A posição foi manifestada durante uma palestra realizada no âmbito das actividades para assinalar o Dia Mundial da Justiça Social, sob o lema “Reinventando comunidades: imaginar novos caminhos para a intervenção e justiça social em Cabo Verde”, promovida pela Associação Abraço.
Segundo o especialista, é fundamental reconhecer o papel das comunidades, sobretudo as periféricas e marginalizadas, na construção de soluções para os seus próprios desafios.
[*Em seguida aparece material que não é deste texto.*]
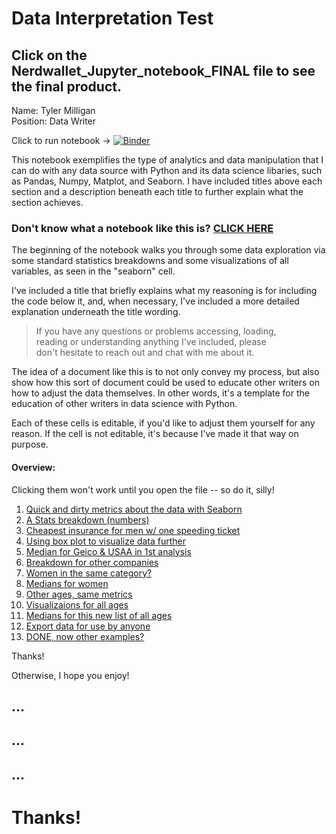 # Data Interpretation Test
## Click on the Nerdwallet_Jupyter_notebook_FINAL file to see the final product. 
Name: <bold> Tyler Milligan </bold> <br>
Position: Data Writer

Click to run notebook -> [![Binder](https://mybinder.org/badge_logo.svg)](https://mybinder.org/v2/gh/typride/Nerdwallet_Test/master)

This notebook exemplifies the type of analytics and data manipulation that I can do with any data source with Python and its data science libaries, such as Pandas, Numpy, Matplot, and Seaborn. I have included titles above each section and a description beneath each title to further explain what the section achieves. 

### Don't know what a notebook like this is?  [CLICK HERE](https://jupyter-notebook-beginner-guide.readthedocs.io/en/latest/what_is_jupyter.html)

The beginning of the notebook walks you through some data exploration via some standard statistics breakdowns and some visualizations of all variables, as seen in the "seaborn" cell.

I've included a title that briefly explains what my reasoning is for including the code below it, and, when necessary, I've included a more detailed explanation underneath the title wording. 

> If you have any questions or problems accessing, loading, <br> reading or understanding anything I've included, please <br> don't hesitate to reach out and chat with me about it.

The idea of a document like this is to not only convey my process, but also show how this sort of document could be used to educate other writers on how to adjust the data themselves. In other words, it's a template for the education of other writers in data science with Python. 

Each of these cells is editable, if you'd like to adjust them yourself for any reason. If the cell is not editable, it's because I've made it that way on purpose. 


#### Overview:
Clicking them won't work until you open the file -- so do it, silly!

1. [Quick and dirty metrics about the data with Seaborn](#Let's-see-some-quick-and-dirty-metrics)
2. [A Stats breakdown (numbers)](#A-little-stats-breakdown)
3. [Cheapest insurance for men w/ one speeding ticket](#How-'bout-we-look-into-the-question,-what-is-the-cheapest-insurance-for-young-men-with-at-least-one-speeding-ticket?)
4. [Using box plot to visualize data further](#Seems-like-a-boxplot-would-be-helpful-in-analyzing-this!)
5. [Median for Geico & USAA in 1st analysis](#It-looks-like-Geico-and-USAA-are-similar,-let's-dig-deeper.-.-.)
6. [Breakdown for other companies](#What-about-the-other-companies?-What-are-their-median-costs-for-reference-later?)
7. [Women in the same category?](#What-about-Women-in-the-same-category?)
8. [Medians for women](#And,-again,-let's-print-out-the-medians.)
9. [Other ages, same metrics](#Great,-now-we-have-the-data-for-young-adults-with-speeding-tickets.-Let's-expand-this-further-for-more-ages,-and-for-more-infractions.)
10. [Visualizaions for all ages](#Now-that-we-have-a-list-of-each-subset-of-the-data,-let's-make-some-visualizations.)
11. [Medians for this new list of all ages](#Let's-get-the-median-for-each-of-these-data-sets.)
12. [Export data for use by anyone](#Now-we-have-the-data-in-a-format-that-we-can-export-to-.csv,-if-we-want!)
13. [DONE, now other examples?](#That's-all-for-the-data-explanation..-Below-there's-just-some-other-examples-of-useful-data-manipulation/analysis-to-further-show-what-is-possible)

Thanks!

Otherwise, I hope you enjoy! 
## ... 
## ... 
## ...
# Thanks!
“Como é que comunidades marginalizadas ou periféricas estão a imaginar o seu próprio contexto? De que forma é que estão a reinventar formas de resistência que permitam dialogar com políticas públicas, mesmo muitas das vezes sendo excluídas dos processos de formulação dessas políticas públicas?”, questionou.
Miguel Barros sublinhou ainda que muitas das respostas para os desafios sociais do país podem ser encontradas em práticas tradicionais cabo-verdianas que foram sendo abandonadas ao longo do tempo.
“Eu creio que não precisamos, na verdade, de novas abordagens. Nós precisamos revisitar as abordagens que foram abandonadas, marginalizadas, excluídas ou invisibilizadas, na perspectiva de que essas abordagens possam permitir encontrar caminhos para a coesão social”, afirmou.
Como exemplo, apontou o sistema de solidariedade conhecido como “djunta mon”, destacando o seu impacto na integração económica das populações mais vulneráveis.
“Até prova do contrário, não há outro mecanismo que tenha permitido classes subalternas de terem uma integração económica, através do mecanismo de solidariedade e dessa expressão de possibilitar pessoas de baixa renda terem ingresso na vida económica”, explicou.
O sociólogo defendeu, igualmente, a valorização dos saberes comunitários ligados à alimentação e à conservação de produtos tradicionais, considerando que podem contribuir para a segurança alimentar e para a autonomia das comunidades.
Neste sentido, sublinhou que “quem tem a capacidade de trazer esses saberes são as comunidades tradicionais, são as comunidades locais“.
Para Miguel de Barros, as políticas públicas devem reconhecer esses conhecimentos e experiências locais, colocando as comunidades como protagonistas dos processos de transformação social.
“As comunidades têm de ser o centro da transformação e não apenas receptores das políticas exógenas que o Estado acaba por adoptar e que não têm nenhum impacto”, concluiu.